> TO DO
The entries below contain a line with "27 | 0 | 6 | 33 |" and a line with "18 | 0 | 4 | 22 |". Quote exactly those two lines and all lines between them.

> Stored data
··········
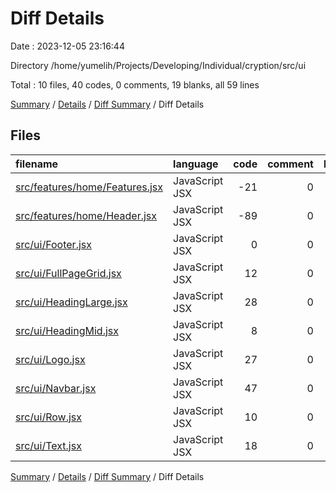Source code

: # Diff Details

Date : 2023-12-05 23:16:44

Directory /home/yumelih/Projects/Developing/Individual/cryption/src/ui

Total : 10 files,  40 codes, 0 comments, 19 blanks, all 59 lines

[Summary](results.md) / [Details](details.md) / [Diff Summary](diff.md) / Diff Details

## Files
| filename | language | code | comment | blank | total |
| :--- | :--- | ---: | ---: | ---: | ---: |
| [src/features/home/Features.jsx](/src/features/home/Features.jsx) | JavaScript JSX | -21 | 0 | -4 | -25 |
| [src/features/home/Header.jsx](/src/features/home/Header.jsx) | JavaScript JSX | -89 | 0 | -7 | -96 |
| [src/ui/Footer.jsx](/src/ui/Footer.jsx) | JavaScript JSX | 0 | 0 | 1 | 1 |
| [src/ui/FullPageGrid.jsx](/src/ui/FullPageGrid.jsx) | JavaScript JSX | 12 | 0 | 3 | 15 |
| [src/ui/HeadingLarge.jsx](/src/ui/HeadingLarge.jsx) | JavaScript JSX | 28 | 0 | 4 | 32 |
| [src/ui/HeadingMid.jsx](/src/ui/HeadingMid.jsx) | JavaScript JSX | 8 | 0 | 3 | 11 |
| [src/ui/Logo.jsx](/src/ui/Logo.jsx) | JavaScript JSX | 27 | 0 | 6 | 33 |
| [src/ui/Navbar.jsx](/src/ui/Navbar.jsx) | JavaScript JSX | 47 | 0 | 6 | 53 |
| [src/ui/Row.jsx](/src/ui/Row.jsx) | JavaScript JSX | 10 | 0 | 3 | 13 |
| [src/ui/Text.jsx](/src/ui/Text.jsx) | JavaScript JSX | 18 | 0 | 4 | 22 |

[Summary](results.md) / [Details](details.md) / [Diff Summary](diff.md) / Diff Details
··········
> REPLY TO THE EXERCISE
| [src/ui/Logo.jsx](/src/ui/Logo.jsx) | JavaScript JSX | 27 | 0 | 6 | 33 |
| [src/ui/Navbar.jsx](/src/ui/Navbar.jsx) | JavaScript JSX | 47 | 0 | 6 | 53 |
| [src/ui/Row.jsx](/src/ui/Row.jsx) | JavaScript JSX | 10 | 0 | 3 | 13 |
| [src/ui/Text.jsx](/src/ui/Text.jsx) | JavaScript JSX | 18 | 0 | 4 | 22 |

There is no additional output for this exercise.